--- SUPPLIED ENTRIES ---
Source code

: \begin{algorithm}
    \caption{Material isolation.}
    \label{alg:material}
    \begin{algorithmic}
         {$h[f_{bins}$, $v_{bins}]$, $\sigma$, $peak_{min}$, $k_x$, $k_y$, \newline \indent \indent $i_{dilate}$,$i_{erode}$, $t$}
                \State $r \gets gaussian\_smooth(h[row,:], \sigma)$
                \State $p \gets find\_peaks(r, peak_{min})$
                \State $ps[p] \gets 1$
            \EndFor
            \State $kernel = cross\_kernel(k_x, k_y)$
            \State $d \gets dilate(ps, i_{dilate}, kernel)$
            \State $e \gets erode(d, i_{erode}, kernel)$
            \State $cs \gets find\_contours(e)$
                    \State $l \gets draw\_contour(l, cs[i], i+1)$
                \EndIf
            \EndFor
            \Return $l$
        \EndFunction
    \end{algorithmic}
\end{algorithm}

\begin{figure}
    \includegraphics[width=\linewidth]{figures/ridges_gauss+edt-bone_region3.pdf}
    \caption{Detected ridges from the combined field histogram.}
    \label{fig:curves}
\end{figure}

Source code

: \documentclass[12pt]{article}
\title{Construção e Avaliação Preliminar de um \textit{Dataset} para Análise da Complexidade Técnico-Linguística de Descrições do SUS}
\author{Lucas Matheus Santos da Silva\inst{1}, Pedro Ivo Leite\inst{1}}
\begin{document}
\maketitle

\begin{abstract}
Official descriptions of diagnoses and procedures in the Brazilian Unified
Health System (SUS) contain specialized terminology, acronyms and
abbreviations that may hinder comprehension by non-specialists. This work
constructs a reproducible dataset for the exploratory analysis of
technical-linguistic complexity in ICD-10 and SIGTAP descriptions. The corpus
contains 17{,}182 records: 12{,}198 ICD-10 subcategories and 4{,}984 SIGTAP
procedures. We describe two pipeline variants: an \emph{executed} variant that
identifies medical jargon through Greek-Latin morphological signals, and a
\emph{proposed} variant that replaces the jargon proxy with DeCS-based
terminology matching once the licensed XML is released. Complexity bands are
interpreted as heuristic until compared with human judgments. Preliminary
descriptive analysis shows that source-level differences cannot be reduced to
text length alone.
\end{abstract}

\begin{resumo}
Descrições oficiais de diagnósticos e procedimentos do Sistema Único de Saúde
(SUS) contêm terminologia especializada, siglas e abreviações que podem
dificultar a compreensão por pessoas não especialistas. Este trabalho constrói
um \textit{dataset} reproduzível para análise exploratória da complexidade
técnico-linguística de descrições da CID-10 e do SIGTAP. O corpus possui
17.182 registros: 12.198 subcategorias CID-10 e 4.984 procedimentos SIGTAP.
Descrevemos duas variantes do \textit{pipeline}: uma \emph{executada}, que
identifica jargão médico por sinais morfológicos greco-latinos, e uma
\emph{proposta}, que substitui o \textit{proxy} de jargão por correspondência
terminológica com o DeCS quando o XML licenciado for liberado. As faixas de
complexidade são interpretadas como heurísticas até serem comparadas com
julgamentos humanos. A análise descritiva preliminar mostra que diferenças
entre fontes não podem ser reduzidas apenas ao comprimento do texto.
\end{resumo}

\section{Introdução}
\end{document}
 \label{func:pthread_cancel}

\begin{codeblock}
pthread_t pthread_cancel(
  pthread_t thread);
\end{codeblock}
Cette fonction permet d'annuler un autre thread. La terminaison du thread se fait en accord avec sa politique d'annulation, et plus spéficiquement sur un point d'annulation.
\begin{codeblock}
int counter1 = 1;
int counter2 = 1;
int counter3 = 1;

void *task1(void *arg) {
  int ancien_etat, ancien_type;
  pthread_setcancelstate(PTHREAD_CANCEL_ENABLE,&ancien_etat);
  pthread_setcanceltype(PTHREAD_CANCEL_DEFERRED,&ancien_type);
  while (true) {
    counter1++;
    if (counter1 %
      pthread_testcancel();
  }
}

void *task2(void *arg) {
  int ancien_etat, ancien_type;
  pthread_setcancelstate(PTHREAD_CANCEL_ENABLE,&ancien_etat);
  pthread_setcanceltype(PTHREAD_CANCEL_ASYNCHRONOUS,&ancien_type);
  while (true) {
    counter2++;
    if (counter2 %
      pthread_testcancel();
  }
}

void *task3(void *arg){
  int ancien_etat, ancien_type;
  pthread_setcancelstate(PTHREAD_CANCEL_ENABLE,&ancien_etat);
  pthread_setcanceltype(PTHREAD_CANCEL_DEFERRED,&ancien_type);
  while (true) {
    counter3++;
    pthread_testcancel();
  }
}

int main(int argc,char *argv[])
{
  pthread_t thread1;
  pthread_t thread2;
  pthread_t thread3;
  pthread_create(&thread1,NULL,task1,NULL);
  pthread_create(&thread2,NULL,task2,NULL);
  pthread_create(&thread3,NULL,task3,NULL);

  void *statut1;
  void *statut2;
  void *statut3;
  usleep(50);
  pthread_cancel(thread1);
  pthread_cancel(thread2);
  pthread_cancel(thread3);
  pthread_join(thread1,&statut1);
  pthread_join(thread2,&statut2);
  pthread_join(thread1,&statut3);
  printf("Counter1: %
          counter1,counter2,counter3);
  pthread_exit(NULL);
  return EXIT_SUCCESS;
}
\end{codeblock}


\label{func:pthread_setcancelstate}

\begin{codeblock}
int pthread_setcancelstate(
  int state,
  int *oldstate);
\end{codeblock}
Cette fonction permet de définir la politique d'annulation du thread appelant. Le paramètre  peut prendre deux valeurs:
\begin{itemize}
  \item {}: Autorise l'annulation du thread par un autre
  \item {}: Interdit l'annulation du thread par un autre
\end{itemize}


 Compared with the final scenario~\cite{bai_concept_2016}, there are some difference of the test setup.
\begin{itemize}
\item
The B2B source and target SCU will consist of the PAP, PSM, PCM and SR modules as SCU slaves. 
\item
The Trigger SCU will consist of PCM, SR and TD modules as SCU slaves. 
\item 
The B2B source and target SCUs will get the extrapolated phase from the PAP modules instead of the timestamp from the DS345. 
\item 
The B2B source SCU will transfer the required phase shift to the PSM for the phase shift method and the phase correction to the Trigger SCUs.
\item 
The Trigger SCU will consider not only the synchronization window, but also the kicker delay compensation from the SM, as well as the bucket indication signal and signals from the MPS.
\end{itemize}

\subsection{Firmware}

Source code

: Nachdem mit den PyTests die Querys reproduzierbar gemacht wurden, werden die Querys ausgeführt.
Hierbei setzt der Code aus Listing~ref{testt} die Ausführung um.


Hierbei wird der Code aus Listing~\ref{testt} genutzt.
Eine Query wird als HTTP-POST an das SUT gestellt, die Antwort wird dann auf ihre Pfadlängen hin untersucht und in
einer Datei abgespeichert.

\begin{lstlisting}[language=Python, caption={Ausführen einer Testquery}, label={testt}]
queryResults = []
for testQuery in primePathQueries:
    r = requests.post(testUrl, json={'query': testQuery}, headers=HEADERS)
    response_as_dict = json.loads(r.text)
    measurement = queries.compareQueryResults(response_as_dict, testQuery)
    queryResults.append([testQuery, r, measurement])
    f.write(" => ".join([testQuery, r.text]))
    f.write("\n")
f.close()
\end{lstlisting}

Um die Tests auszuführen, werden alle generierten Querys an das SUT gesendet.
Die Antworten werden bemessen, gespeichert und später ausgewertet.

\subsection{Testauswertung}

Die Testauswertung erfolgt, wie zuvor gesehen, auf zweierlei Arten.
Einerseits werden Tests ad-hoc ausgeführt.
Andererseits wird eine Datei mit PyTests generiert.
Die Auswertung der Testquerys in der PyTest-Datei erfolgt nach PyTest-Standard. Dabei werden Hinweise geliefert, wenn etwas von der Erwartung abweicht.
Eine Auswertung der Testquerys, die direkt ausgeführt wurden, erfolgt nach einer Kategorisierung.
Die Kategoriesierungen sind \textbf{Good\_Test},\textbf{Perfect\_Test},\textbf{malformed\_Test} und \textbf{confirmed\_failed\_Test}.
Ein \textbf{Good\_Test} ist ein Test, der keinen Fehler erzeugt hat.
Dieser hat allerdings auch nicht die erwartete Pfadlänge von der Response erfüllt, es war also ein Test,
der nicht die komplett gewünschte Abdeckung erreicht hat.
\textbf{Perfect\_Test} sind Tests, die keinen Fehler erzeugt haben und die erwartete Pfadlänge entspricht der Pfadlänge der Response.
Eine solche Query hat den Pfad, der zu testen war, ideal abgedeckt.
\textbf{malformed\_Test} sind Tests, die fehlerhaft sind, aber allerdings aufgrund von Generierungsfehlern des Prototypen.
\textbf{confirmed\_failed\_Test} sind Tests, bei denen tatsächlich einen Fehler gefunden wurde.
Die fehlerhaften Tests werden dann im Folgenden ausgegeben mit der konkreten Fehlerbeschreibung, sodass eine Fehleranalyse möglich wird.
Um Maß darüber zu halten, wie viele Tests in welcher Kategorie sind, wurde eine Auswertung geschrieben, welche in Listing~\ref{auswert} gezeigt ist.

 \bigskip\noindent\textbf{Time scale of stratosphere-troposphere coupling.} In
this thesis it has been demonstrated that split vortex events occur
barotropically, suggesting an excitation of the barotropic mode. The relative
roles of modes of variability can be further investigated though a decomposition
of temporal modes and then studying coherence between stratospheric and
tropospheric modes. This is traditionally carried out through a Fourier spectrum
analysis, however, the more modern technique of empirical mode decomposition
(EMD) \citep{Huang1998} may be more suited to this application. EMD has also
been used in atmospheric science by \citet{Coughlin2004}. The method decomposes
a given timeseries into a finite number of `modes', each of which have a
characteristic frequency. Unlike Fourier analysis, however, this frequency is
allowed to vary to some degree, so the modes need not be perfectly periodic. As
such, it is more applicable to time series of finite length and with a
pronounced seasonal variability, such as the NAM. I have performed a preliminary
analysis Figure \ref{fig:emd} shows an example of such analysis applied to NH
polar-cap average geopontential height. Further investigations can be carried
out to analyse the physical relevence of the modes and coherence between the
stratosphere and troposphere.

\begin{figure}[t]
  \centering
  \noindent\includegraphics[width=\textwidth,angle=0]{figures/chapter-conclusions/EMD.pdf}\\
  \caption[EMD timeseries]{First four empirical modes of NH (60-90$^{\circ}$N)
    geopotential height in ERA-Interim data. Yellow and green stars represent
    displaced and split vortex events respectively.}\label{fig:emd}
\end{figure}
---
**YOUR OBJECTIVE**
In the data above, how many lines hold the word "Fourier"? Give only the number.

**YOUR RESPONSE**
2